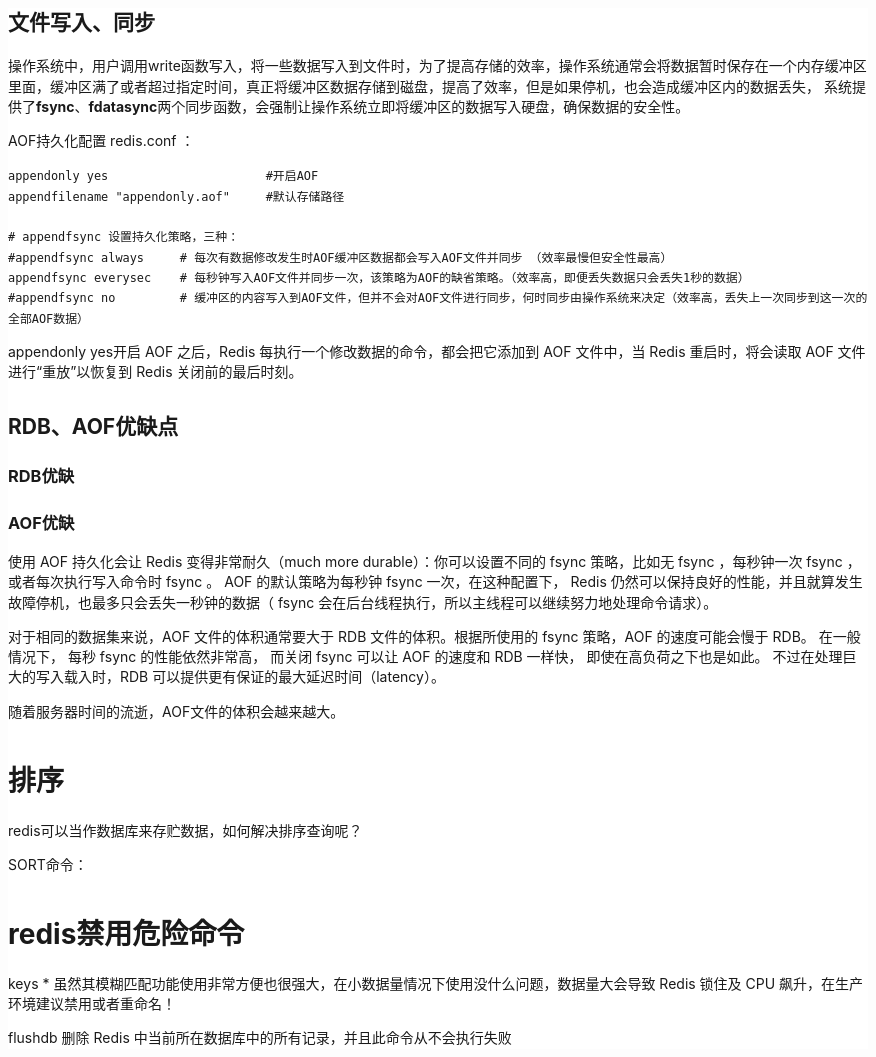 ## 文件写入、同步
操作系统中，用户调用write函数写入，将一些数据写入到文件时，为了提高存储的效率，操作系统通常会将数据暂时保存在一个内存缓冲区里面，缓冲区满了或者超过指定时间，真正将缓冲区数据存储到磁盘，提高了效率，但是如果停机，也会造成缓冲区内的数据丢失，
系统提供了**fsync**、**fdatasync**两个同步函数，会强制让操作系统立即将缓冲区的数据写入硬盘，确保数据的安全性。


AOF持久化配置 redis.conf ：
```
appendonly yes                      #开启AOF
appendfilename "appendonly.aof"     #默认存储路径

# appendfsync 设置持久化策略，三种：
#appendfsync always     # 每次有数据修改发生时AOF缓冲区数据都会写入AOF文件并同步 （效率最慢但安全性最高）
appendfsync everysec    # 每秒钟写入AOF文件并同步一次，该策略为AOF的缺省策略。（效率高，即便丢失数据只会丢失1秒的数据）
#appendfsync no         # 缓冲区的内容写入到AOF文件，但并不会对AOF文件进行同步，何时同步由操作系统来决定（效率高，丢失上一次同步到这一次的全部AOF数据）

```
appendonly yes开启 AOF 之后，Redis 每执行一个修改数据的命令，都会把它添加到 AOF 文件中，当 Redis 重启时，将会读取 AOF 文件进行“重放”以恢复到 Redis 关闭前的最后时刻。

## RDB、AOF优缺点

### RDB优缺

### AOF优缺
使用 AOF 持久化会让 Redis 变得非常耐久（much more durable）：你可以设置不同的 fsync 策略，比如无 fsync ，每秒钟一次 fsync ，或者每次执行写入命令时 fsync 。 AOF 的默认策略为每秒钟 fsync 一次，在这种配置下，
Redis 仍然可以保持良好的性能，并且就算发生故障停机，也最多只会丢失一秒钟的数据（ fsync 会在后台线程执行，所以主线程可以继续努力地处理命令请求）。

对于相同的数据集来说，AOF 文件的体积通常要大于 RDB 文件的体积。根据所使用的 fsync 策略，AOF 的速度可能会慢于 RDB。 在一般情况下， 每秒 fsync 的性能依然非常高， 而关闭 fsync 可以让 AOF 的速度和 RDB 一样快，
即使在高负荷之下也是如此。 不过在处理巨大的写入载入时，RDB 可以提供更有保证的最大延迟时间（latency）。

随着服务器时间的流逝，AOF文件的体积会越来越大。

# 排序
redis可以当作数据库来存贮数据，如何解决排序查询呢？

SORT命令：









# redis禁用危险命令
keys *
虽然其模糊匹配功能使用非常方便也很强大，在小数据量情况下使用没什么问题，数据量大会导致 Redis 锁住及 CPU 飙升，在生产环境建议禁用或者重命名！

flushdb
删除 Redis 中当前所在数据库中的所有记录，并且此命令从不会执行失败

**Problem to solve**. Display each line of the data where "appendfsync" occurs.

**Output for this task**.
# appendfsync 设置持久化策略，三种：
#appendfsync always     # 每次有数据修改发生时AOF缓冲区数据都会写入AOF文件并同步 （效率最慢但安全性最高）
appendfsync everysec    # 每秒钟写入AOF文件并同步一次，该策略为AOF的缺省策略。（效率高，即便丢失数据只会丢失1秒的数据）
#appendfsync no         # 缓冲区的内容写入到AOF文件，但并不会对AOF文件进行同步，何时同步由操作系统来决定（效率高，丢失上一次同步到这一次的全部AOF数据）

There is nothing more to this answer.